Saved entries:
>>>>
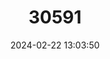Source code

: ---
title: "30591"
category: "Clusia dukei"
draft: false
date: 2024-02-22 13:03:50
languages:
  Spanish; Castilian: ["Copé", "Copei"]
---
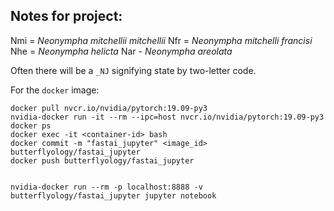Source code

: ## Notes for project:

Nmi = *Neonympha mitchellii mitchellii*
Nfr = *Neonympha mitchelli francisi*
Nhe = *Neonympha helicta*
Nar - *Neonympha areolata*

Often there will be a `_NJ` signifying state by two-letter code.

For the `docker` image:

    docker pull nvcr.io/nvidia/pytorch:19.09-py3
    nvidia-docker run -it --rm --ipc=host nvcr.io/nvidia/pytorch:19.09-py3
    docker ps
    docker exec -it <container-id> bash
    docker commit -m "fastai_jupyter" <image_id> butterflyology/fastai_jupyter
    docker push butterflyology/fastai_jupyter


    nvidia-docker run --rm -p localhost:8888 -v  butterflyology/fastai_jupyter jupyter notebook
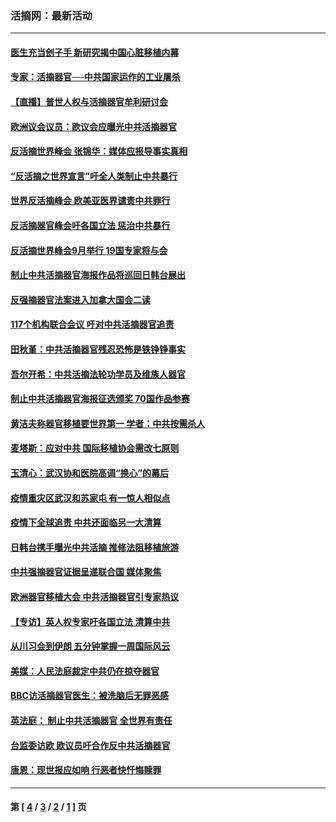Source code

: ### 活摘网：最新活动
---
#### [医生充当刽子手 新研究揭中国心脏移植内幕](../../pages/nf5883/n13772291.md?11100430) 
#### [专家：活摘器官──中共国家运作的工业屠杀](../../pages/nf5883/n13761178.md?11100430) 
#### [【直播】普世人权与活摘器官牟利研讨会](../../pages/nf5883/n13425146.md?11100430) 
#### [欧洲议会议员：欧议会应曝光中共活摘器官](../../pages/nf5883/n13336571.md?11100430) 
#### [反活摘世界峰会 张锦华：媒体应报导事实真相](../../pages/nf5883/n13278502.md?11100430) 
#### [“反活摘之世界宣言”吁全人类制止中共暴行](../../pages/nf5883/n13259730.md?11100430) 
#### [世界反活摘峰会 欧美亚医界谴责中共罪行](../../pages/nf5883/n13253550.md?11100430) 
#### [反活摘器官峰会吁各国立法 惩治中共暴行](../../pages/nf5883/n13245052.md?11100430) 
#### [反活摘世界峰会9月举行 19国专家将与会](../../pages/nf5883/n13201492.md?11100430) 
#### [制止中共活摘器官海报作品将巡回日韩台展出](../../pages/nf5883/n13177791.md?11100430) 
#### [反强摘器官法案进入加拿大国会二读](../../pages/nf5883/n13033450.md?11100430) 
#### [117个机构联合会议 吁对中共活摘器官追责](../../pages/nf5883/n12775087.md?11100430) 
#### [田秋堇：中共活摘器官残忍恐怖是铁铮铮事实](../../pages/nf5883/n12702148.md?11100430) 
#### [吾尔开希：中共活摘法轮功学员及维族人器官](../../pages/nf5883/n12693197.md?11100430) 
#### [制止中共活摘器官海报征选颁奖 70国作品参赛](../../pages/nf5883/n12692050.md?11100430) 
#### [黄洁夫称器官移植要世界第一 学者：中共按需杀人](../../pages/nf5883/n12572329.md?11100430) 
#### [麦塔斯：应对中共 国际移植协会需改七原则](../../pages/nf5883/n12514711.md?11100430) 
#### [玉清心：武汉协和医院高调“换心”的幕后](../../pages/nf5883/n12298730.md?11100430) 
#### [疫情重灾区武汉和苏家屯 有一惊人相似点](../../pages/nf5883/n12150824.md?11100430) 
#### [疫情下全球追责 中共还面临另一大清算](../../pages/nf5883/n12070397.md?11100430) 
#### [日韩台携手曝光中共活摘 推修法阻移植旅游](../../pages/nf5883/n11712046.md?11100430) 
#### [中共强摘器官证据呈递联合国 媒体聚焦](../../pages/nf5883/n11546426.md?11100430) 
#### [欧洲器官移植大会 中共活摘器官引专家热议](../../pages/nf5883/n11539095.md?11100430) 
#### [【专访】英人权专家吁各国立法 清算中共](../../pages/nf5883/n11367315.md?11100430) 
#### [从川习会到伊朗 五分钟掌握一周国际风云](../../pages/nf5883/n11338520.md?11100430) 
#### [美媒：人民法庭裁定中共仍在掠夺器官](../../pages/nf5883/n11334897.md?11100430) 
#### [BBC访活摘器官医生：被洗脑后无罪恶感](../../pages/nf5883/n11335935.md?11100430) 
#### [英法庭： 制止中共活摘器官 全世界有责任](../../pages/nf5883/n11330691.md?11100430) 
#### [台监委访欧 欧议员吁合作反中共活摘器官](../../pages/nf5883/n11109190.md?11100430) 
#### [唐恩：现世报应如响 行恶者快忏悔赎罪](../../pages/nf5883/n11104016.md?11100430) 

---
#### 第 [ [4](./4.md?11100430) / [3](./3.md?11100430) / [2](./2.md?11100430) / [1](./1.md?11100430) ] 页
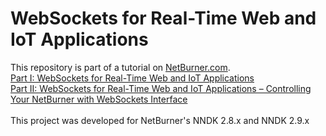 # WebSockets for Real-Time Web and IoT Applications
This repository is part of a tutorial on <a href="https://wwww.netburner.com">NetBurner.com</a>.
<br>
[Part I: WebSockets for Real-Time Web and IoT Applications](https://www.netburner.com/learn/websockets-for-real-time-web-and-iot-applications/)
<br>
[Part II: WebSockets for Real-Time Web and IoT Applications – Controlling Your NetBurner with WebSockets Interface](https://www.netburner.com/learn/part-ii-websockets-for-real-time-web-and-iot-applications-controlling-your-netburner-with-websockets-interface/)
<br><br>
This project was developed for NetBurner's NNDK 2.8.x and NNDK 2.9.x

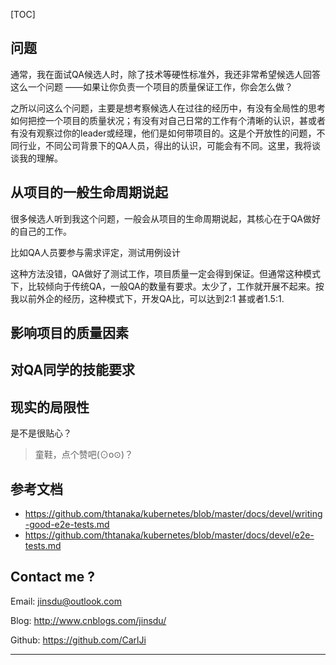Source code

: [TOC]

## 问题

通常，我在面试QA候选人时，除了技术等硬性标准外，我还非常希望候选人回答这么一个问题 ——如果让你负责一个项目的质量保证工作，你会怎么做？

之所以问这么个问题，主要是想考察候选人在过往的经历中，有没有全局性的思考如何把控一个项目的质量状况；有没有对自己日常的工作有个清晰的认识，甚或者有没有观察过你的leader或经理，他们是如何带项目的。这是个开放性的问题，不同行业，不同公司背景下的QA人员，得出的认识，可能会有不同。这里，我将谈谈我的理解。

## 从项目的一般生命周期说起

很多候选人听到我这个问题，一般会从项目的生命周期说起，其核心在于QA做好的自己的工作。

比如QA人员要参与需求评定，测试用例设计

这种方法没错，QA做好了测试工作，项目质量一定会得到保证。但通常这种模式下，比较倾向于传统QA，一般QA的数量有要求。太少了，工作就开展不起来。按我以前外企的经历，这种模式下，开发QA比，可以达到2:1 甚或者1.5:1.

## 影响项目的质量因素



## 对QA同学的技能要求



## 现实的局限性



是不是很贴心？



> 童鞋，点个赞吧(⊙o⊙)？

## 参考文档

- https://github.com/thtanaka/kubernetes/blob/master/docs/devel/writing-good-e2e-tests.md
- https://github.com/thtanaka/kubernetes/blob/master/docs/devel/e2e-tests.md

## Contact me ?

Email: jinsdu@outlook.com

Blog: <http://www.cnblogs.com/jinsdu/>

Github: <https://github.com/CarlJi>

------
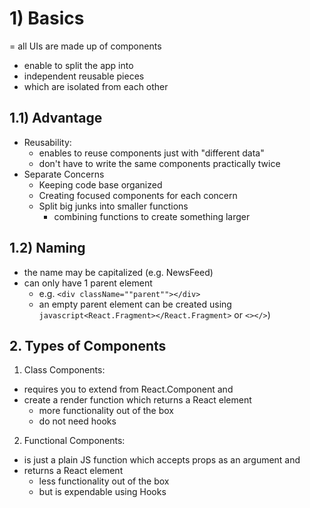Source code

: # 1) Basics

= all UIs are made up of components

- enable to split the app into
- independent reusable pieces
- which are isolated from each other

## 1.1) Advantage

- Reusability:
  - enables to reuse components just with "different data"
  - don't have to write the same components practically twice
- Separate Concerns
  - Keeping code base organized
  - Creating focused components for each concern
  - Split big junks into smaller functions
    - combining functions to create something larger

## 1.2) Naming

- the name may be capitalized (e.g. NewsFeed)
- can only have 1 parent element
  - e.g. `<div className=""parent""></div>`
  - an empty parent element can be created using `javascript<React.Fragment></React.Fragment>` or `<></>`)

## 2. Types of Components

1. Class Components:

- requires you to extend from React.Component and
- create a render function which returns a React element
  - more functionality out of the box
  - do not need hooks

2. Functional Components:

- is just a plain JS function which accepts props as an argument and
- returns a React element
  - less functionality out of the box
  - but is expendable using Hooks
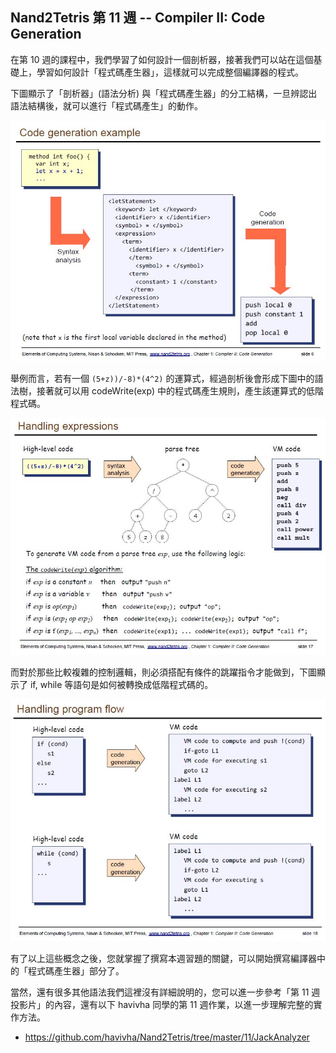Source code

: ## Nand2Tetris 第 11 週 -- Compiler II: Code Generation

在第 10 週的課程中，我們學習了如何設計一個剖析器，接著我們可以站在這個基礎上，學習如何設計「程式碼產生器」，這樣就可以完成整個編譯器的程式。

下圖顯示了「剖析器」(語法分析) 與「程式碼產生器」的分工結構，一旦辨認出語法結構後，就可以進行「程式碼產生」的動作。

![本圖來自 http://nand2tetris.org/course.php 第 11 週投影片](code_gen_example1.jpg)

舉例而言，若有一個 `(5+z))/-8)*(4^2)` 的運算式，經過剖析後會形成下圖中的語法樹，接著就可以用 codeWrite(exp) 中的程式碼產生規則，產生該運算式的低階程式碼。

![本圖來自 http://nand2tetris.org/course.php 第 11 週投影片](exp_code_gen_example.jpg)

而對於那些比較複雜的控制邏輯，則必須搭配有條件的跳躍指令才能做到，下圖顯示了 if, while 等語句是如何被轉換成低階程式碼的。

![本圖來自 http://nand2tetris.org/course.php 第 11 週投影片](if_while_code_gen.jpg)

有了以上這些概念之後，您就掌握了撰寫本週習題的關鍵，可以開始撰寫編譯器中的「程式碼產生器」部分了。

當然，還有很多其他語法我們這裡沒有詳細說明的，您可以進一步參考「第 11 週投影片」的內容，還有以下 havivha 同學的第 11 週作業，以進一步理解完整的實作方法。

* <https://github.com/havivha/Nand2Tetris/tree/master/11/JackAnalyzer> 


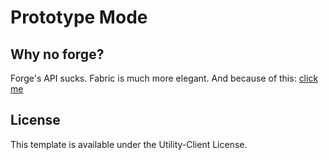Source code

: # Prototype Mode

## Why no forge?
Forge's API sucks. Fabric is much more elegant.
And because of this: [click me](https://gist.github.com/The-Fireplace/d092f25e892a46902ecdec68dee2b938)

## License

This template is available under the Utility-Client License.
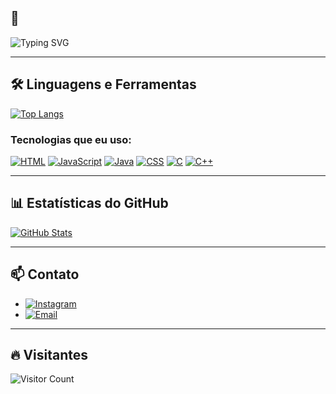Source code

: ## 👋 <span align="center">
  <img src="https://readme-typing-svg.herokuapp.com?font=Fira+Code&pause=1000&color=F7DF1E&width=435&lines=Ol%C3%A1%2C+eu+sou+Lucas!" alt="Typing SVG" />
</span>

---

## 🛠️ Linguagens e Ferramentas

[![Top Langs](https://github-readme-stats.vercel.app/api/top-langs/?username=lucaszanfa&layout=compact&theme=onedark)](https://github.com/anuraghazra/github-readme-stats)

### Tecnologias que eu uso:
[![HTML](https://img.shields.io/badge/HTML-E34F26?style=for-the-badge&logo=html5&logoColor=white)](https://developer.mozilla.org/en-US/docs/Web/HTML)
[![JavaScript](https://img.shields.io/badge/JavaScript-F7DF1E?style=for-the-badge&logo=javascript&logoColor=black)](https://developer.mozilla.org/en-US/docs/Web/JavaScript)
[![Java](https://img.shields.io/badge/Java-007396?style=for-the-badge&logo=java&logoColor=white)](https://www.java.com/)
[![CSS](https://img.shields.io/badge/CSS-1572B6?style=for-the-badge&logo=css3&logoColor=white)](https://developer.mozilla.org/en-US/docs/Web/CSS)
[![C](https://img.shields.io/badge/C-A8B9CC?style=for-the-badge&logo=c&logoColor=black)](https://en.wikipedia.org/wiki/C_(programming_language))
[![C++](https://img.shields.io/badge/C++-00599C?style=for-the-badge&logo=c%2B%2B&logoColor=white)](https://isocpp.org/)

---

## 📊 Estatísticas do GitHub

[![GitHub Stats](https://github-readme-stats.vercel.app/api?username=lucaszanfa&show_icons=true&theme=onedark)](https://github.com/anuraghazra/github-readme-stats)

---

## 📫 Contato

- [![Instagram](https://img.shields.io/badge/Instagram-E4405F?style=for-the-badge&logo=instagram&logoColor=white)](https://www.instagram.com/lucasfzanfa/)
- [![Email](https://img.shields.io/badge/Gmail-D14836?style=for-the-badge&logo=gmail&logoColor=white)](mailto:lucasfzanfa@gmail.com)

---

## 🔥 Visitantes

![Visitor Count](https://komarev.com/ghpvc/?username=lucaszanfa&color=blue&style=for-the-badge)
<<<<
▸ GOAL OF THE EXERCISE
Starting with the line above that holds "- is just a", restate each line word for word up to and including the line that holds "當然，還有很多其他語法我們這裡沒有詳細說明的，您可以進一步參考「第 11 週投影片」的內容，還有以下". Drop the pictures.

▸ TASK RESPONSE
- is just a plain JS function which accepts props as an argument and
- returns a React element
  - less functionality out of the box
  - but is expendable using Hooks
Source code

: ## Nand2Tetris 第 11 週 -- Compiler II: Code Generation

在第 10 週的課程中，我們學習了如何設計一個剖析器，接著我們可以站在這個基礎上，學習如何設計「程式碼產生器」，這樣就可以完成整個編譯器的程式。

下圖顯示了「剖析器」(語法分析) 與「程式碼產生器」的分工結構，一旦辨認出語法結構後，就可以進行「程式碼產生」的動作。

![本圖來自 http://nand2tetris.org/course.php 第 11 週投影片](code_gen_example1.jpg)

舉例而言，若有一個 `(5+z))/-8)*(4^2)` 的運算式，經過剖析後會形成下圖中的語法樹，接著就可以用 codeWrite(exp) 中的程式碼產生規則，產生該運算式的低階程式碼。

![本圖來自 http://nand2tetris.org/course.php 第 11 週投影片](exp_code_gen_example.jpg)

而對於那些比較複雜的控制邏輯，則必須搭配有條件的跳躍指令才能做到，下圖顯示了 if, while 等語句是如何被轉換成低階程式碼的。

![本圖來自 http://nand2tetris.org/course.php 第 11 週投影片](if_while_code_gen.jpg)

有了以上這些概念之後，您就掌握了撰寫本週習題的關鍵，可以開始撰寫編譯器中的「程式碼產生器」部分了。

當然，還有很多其他語法我們這裡沒有詳細說明的，您可以進一步參考「第 11 週投影片」的內容，還有以下 havivha 同學的第 11 週作業，以進一步理解完整的實作方法。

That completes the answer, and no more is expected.